── Supplied entries ──

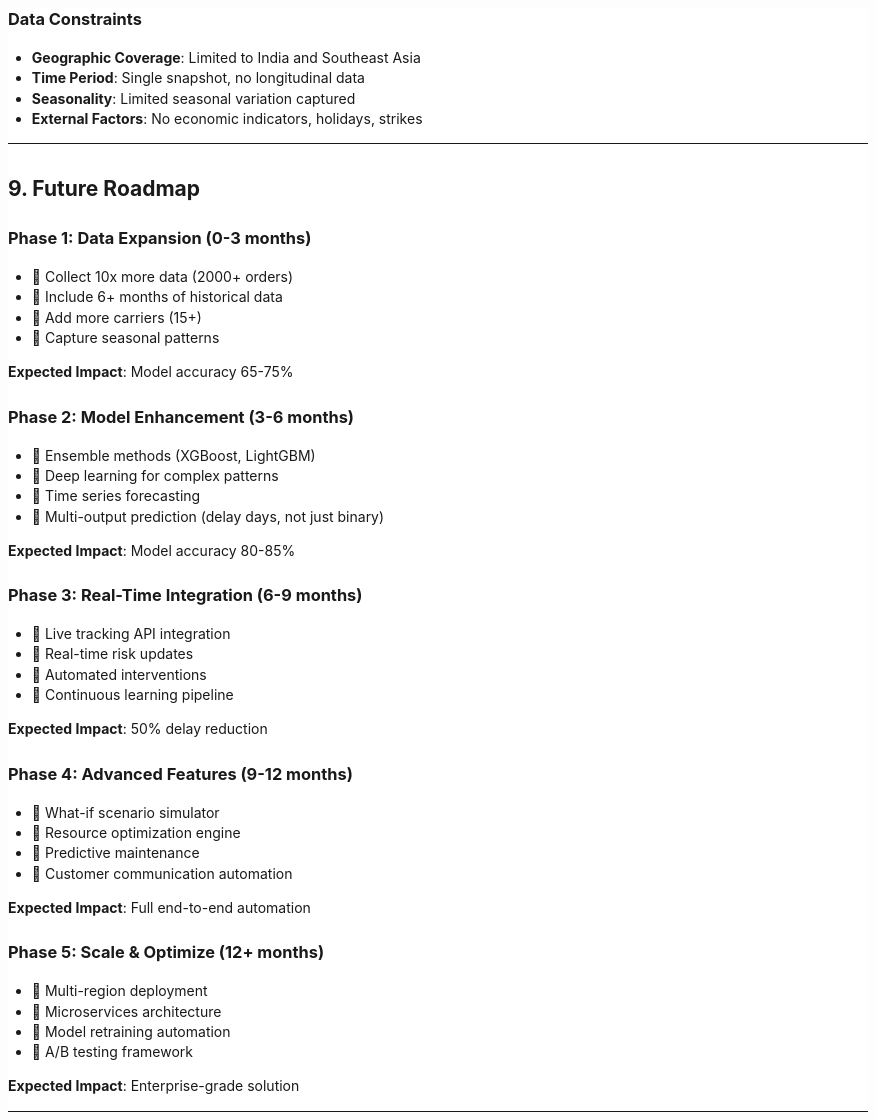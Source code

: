 ### Data Constraints

- **Geographic Coverage**: Limited to India and Southeast Asia
- **Time Period**: Single snapshot, no longitudinal data
- **Seasonality**: Limited seasonal variation captured
- **External Factors**: No economic indicators, holidays, strikes

---

## 9. Future Roadmap

### Phase 1: Data Expansion (0-3 months)
- 🎯 Collect 10x more data (2000+ orders)
- 🎯 Include 6+ months of historical data
- 🎯 Add more carriers (15+)
- 🎯 Capture seasonal patterns

**Expected Impact**: Model accuracy 65-75%

### Phase 2: Model Enhancement (3-6 months)
- 🎯 Ensemble methods (XGBoost, LightGBM)
- 🎯 Deep learning for complex patterns
- 🎯 Time series forecasting
- 🎯 Multi-output prediction (delay days, not just binary)

**Expected Impact**: Model accuracy 80-85%

### Phase 3: Real-Time Integration (6-9 months)
- 🎯 Live tracking API integration
- 🎯 Real-time risk updates
- 🎯 Automated interventions
- 🎯 Continuous learning pipeline

**Expected Impact**: 50% delay reduction

### Phase 4: Advanced Features (9-12 months)
- 🎯 What-if scenario simulator
- 🎯 Resource optimization engine
- 🎯 Predictive maintenance
- 🎯 Customer communication automation

**Expected Impact**: Full end-to-end automation

### Phase 5: Scale & Optimize (12+ months)
- 🎯 Multi-region deployment
- 🎯 Microservices architecture
- 🎯 Model retraining automation
- 🎯 A/B testing framework

**Expected Impact**: Enterprise-grade solution

---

───

Leaving out the pictures, print each line of the records above from the first up to and including the one that contains "- 🎯 Live tracking API integration", exactly as written.

Source code

: ### Data Constraints

- **Geographic Coverage**: Limited to India and Southeast Asia
- **Time Period**: Single snapshot, no longitudinal data
- **Seasonality**: Limited seasonal variation captured
- **External Factors**: No economic indicators, holidays, strikes

---

## 9. Future Roadmap

### Phase 1: Data Expansion (0-3 months)
- 🎯 Collect 10x more data (2000+ orders)
- 🎯 Include 6+ months of historical data
- 🎯 Add more carriers (15+)
- 🎯 Capture seasonal patterns

**Expected Impact**: Model accuracy 65-75%

### Phase 2: Model Enhancement (3-6 months)
- 🎯 Ensemble methods (XGBoost, LightGBM)
- 🎯 Deep learning for complex patterns
- 🎯 Time series forecasting
- 🎯 Multi-output prediction (delay days, not just binary)

**Expected Impact**: Model accuracy 80-85%

### Phase 3: Real-Time Integration (6-9 months)
- 🎯 Live tracking API integration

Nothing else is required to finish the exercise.